Ao mesmo tempo em que que o filme é uma arrebatadora história de amor, Guerra Fria também se revela um potentíssimo musical. A ação se inicia na virada dos anos 1950, quando Wiktor e Irena (Agata Kulesza, de Ida) viajam pelo interior da Polônia, já sob o jugo soviético, pesquisando manifestações da música folclórica de seu país, e buscando cantores e dançarinos que possam participar de um espetáculo que pretendem montar em Varsóvia. Trata-se de um projeto de afirmação identitária e cultural em uma nação assolada primeiro pela ocupação nazista alemã durante a Guerra e, depois, pelo controle político e ideológico dos russos.

Como em Ida, a fotografia em preto e branco e a opção pela tela quadrada não são caprichos estéticos.

Durante o processo de escolha do elenco, Wiktor conhece Zula, uma jovem cantora talentosa de temperamento intempestivo e com um passado obscuro que o cativa instantaneamente. Ela é escolhida para dançar e cantar no espetáculo, que se torna um imenso sucesso quando estreia, mas acaba sendo muito rapidamente instrumentalizado pelo governo pró-soviético, para desespero de seus idealizadores. Os números musicais são impressionantes, de enorme importância dentro da trama, desempenhando função narrativa essencial, como a sequência em que Wiktor e Irena são forçados a inserir uma canção em louvor ao líder soviético Jozef Stalin, com uma imensa imagem do ditador russo ao fundo.

A distorção dos objetivos tanto da pesquisa quanto da montagem em si causa revolta em seus idealizadores, fazendo com que Irena se afaste e Wiktor opte por fugir para França, durante uma série de apresentações em Berlim. Zula, com quem ele agora vive uma intensa paixão, desiste do exílio na última hora, e o deixa partir sem ela. A separação geopolítica entre Europa Ocidental e Oriental também se materializa na vida do casal, que passa a viver uma guerra particular de encontros, desencontros, dor e ressentimentos, em um filme no qual macro e micro, vida pública e privada, se confundem, assim como no notável longa-metragem alemão A Vida dos Outros (2006), de Florian Henckel von Donnersmarck, vencedor do Oscar de melhor filme estrangeiro.

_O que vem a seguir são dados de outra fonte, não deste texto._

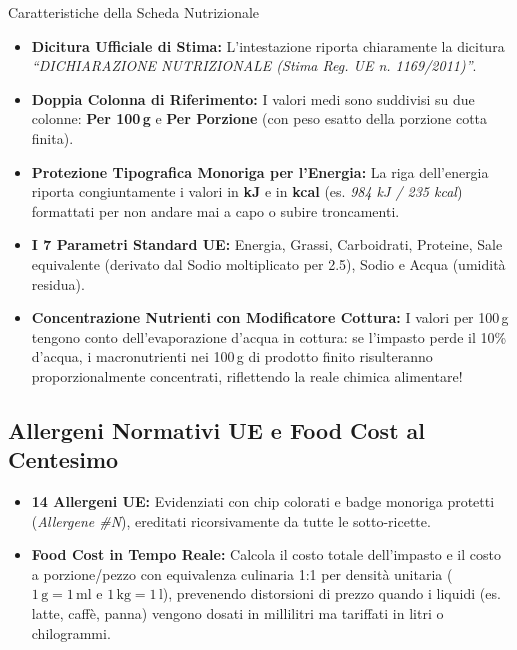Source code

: \documentclass[11pt,a4paper]{article}
\begin{document}
\begin{simobox}{Caratteristiche della Scheda Nutrizionale}
\begin{itemize}[leftmargin=*,noitemsep]
    \item \textbf{Dicitura Ufficiale di Stima:} L'intestazione riporta chiaramente la dicitura \textit{``DICHIARAZIONE NUTRIZIONALE (Stima \textendash{} Reg. UE n. 1169/2011)''}.
    \item \textbf{Doppia Colonna di Riferimento:} I valori medi sono suddivisi su due colonne: \textbf{Per 100\,g} e \textbf{Per Porzione} (con peso esatto della porzione cotta finita).
    \item \textbf{Protezione Tipografica Monoriga per l'Energia:} La riga dell'energia riporta congiuntamente i valori in \textbf{kJ} e in \textbf{kcal} (es. \textit{984 kJ / 235 kcal}) formattati per non andare mai a capo o subire troncamenti.
    \item \textbf{I 7 Parametri Standard UE:} Energia, Grassi, Carboidrati, Proteine, Sale equivalente (derivato dal Sodio moltiplicato per 2.5), Sodio e Acqua (umidit\`a residua).
    \item \textbf{Concentrazione Nutrienti con Modificatore Cottura:} I valori per 100\,g tengono conto dell'evaporazione d'acqua in cottura: se l'impasto perde il 10\% d'acqua, i macronutrienti nei 100\,g di prodotto finito risulteranno proporzionalmente concentrati, riflettendo la reale chimica alimentare!
\end{itemize}
\end{simobox}

\subsection{Allergeni Normativi UE e Food Cost al Centesimo}
\begin{itemize}[leftmargin=*]
    \item \textbf{14 Allergeni UE:} Evidenziati con chip colorati e badge monoriga protetti (\textit{Allergene \#N}), ereditati ricorsivamente da tutte le sotto-ricette.
    \item \textbf{Food Cost in Tempo Reale:} Calcola il costo totale dell'impasto e il costo a porzione/pezzo con equivalenza culinaria 1:1 per densit\`a unitaria ($1\,\text{g} = 1\,\text{ml}$ e $1\,\text{kg} = 1\,\text{l}$), prevenendo distorsioni di prezzo quando i liquidi (es. latte, caff\`e, panna) vengono dosati in millilitri ma tariffati in litri o chilogrammi.
\end{itemize}
\end{document}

As idas e vindas do amor entre Wiktor e Zula ao longo da década de 50 até os anos 60 constituem uma aula de História Contemporânea, conduzida por Pawlikowiski com mestria. Seu rigor estético é impressionante – cada plano é uma pintura a ser contemplada, meticulosamente concebido, mas não em uma busca vazia e exibicionismo pelo belo. Há sempre algo sendo dito por meio das imagens – o plano de Zula boiando e cantando no rio, que parece leite na expressionista fotografia em preto e branco, permite leituras profundas sobre a sujeição dos indivíduos a uma ordem maior opressora que lhes rouba o direito a escolhas fundamentais, a busca pela felicidade.